#### Data for processing ####

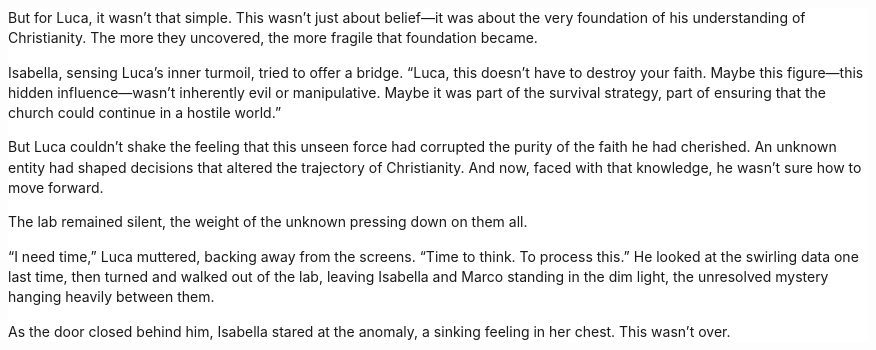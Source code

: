 But for Luca, it wasn’t that simple. This wasn’t just about belief—it was about the very foundation of his understanding of Christianity. The more they uncovered, the more fragile that foundation became.

Isabella, sensing Luca’s inner turmoil, tried to offer a bridge. “Luca, this doesn’t have to destroy your faith. Maybe this figure—this hidden influence—wasn’t inherently evil or manipulative. Maybe it was part of the survival strategy, part of ensuring that the church could continue in a hostile world.”

But Luca couldn’t shake the feeling that this unseen force had corrupted the purity of the faith he had cherished. An unknown entity had shaped decisions that altered the trajectory of Christianity. And now, faced with that knowledge, he wasn’t sure how to move forward.

The lab remained silent, the weight of the unknown pressing down on them all.

“I need time,” Luca muttered, backing away from the screens. “Time to think. To process this.” He looked at the swirling data one last time, then turned and walked out of the lab, leaving Isabella and Marco standing in the dim light, the unresolved mystery hanging heavily between them.

As the door closed behind him, Isabella stared at the anomaly, a sinking feeling in her chest. This wasn’t over.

####

*Activity:* Write out, exactly as shown, only the lines running from the one that contains "The lab remained" to the last line above.

*Reply to the exercise:*
The lab remained silent, the weight of the unknown pressing down on them all.

“I need time,” Luca muttered, backing away from the screens. “Time to think. To process this.” He looked at the swirling data one last time, then turned and walked out of the lab, leaving Isabella and Marco standing in the dim light, the unresolved mystery hanging heavily between them.

As the door closed behind him, Isabella stared at the anomaly, a sinking feeling in her chest. This wasn’t over.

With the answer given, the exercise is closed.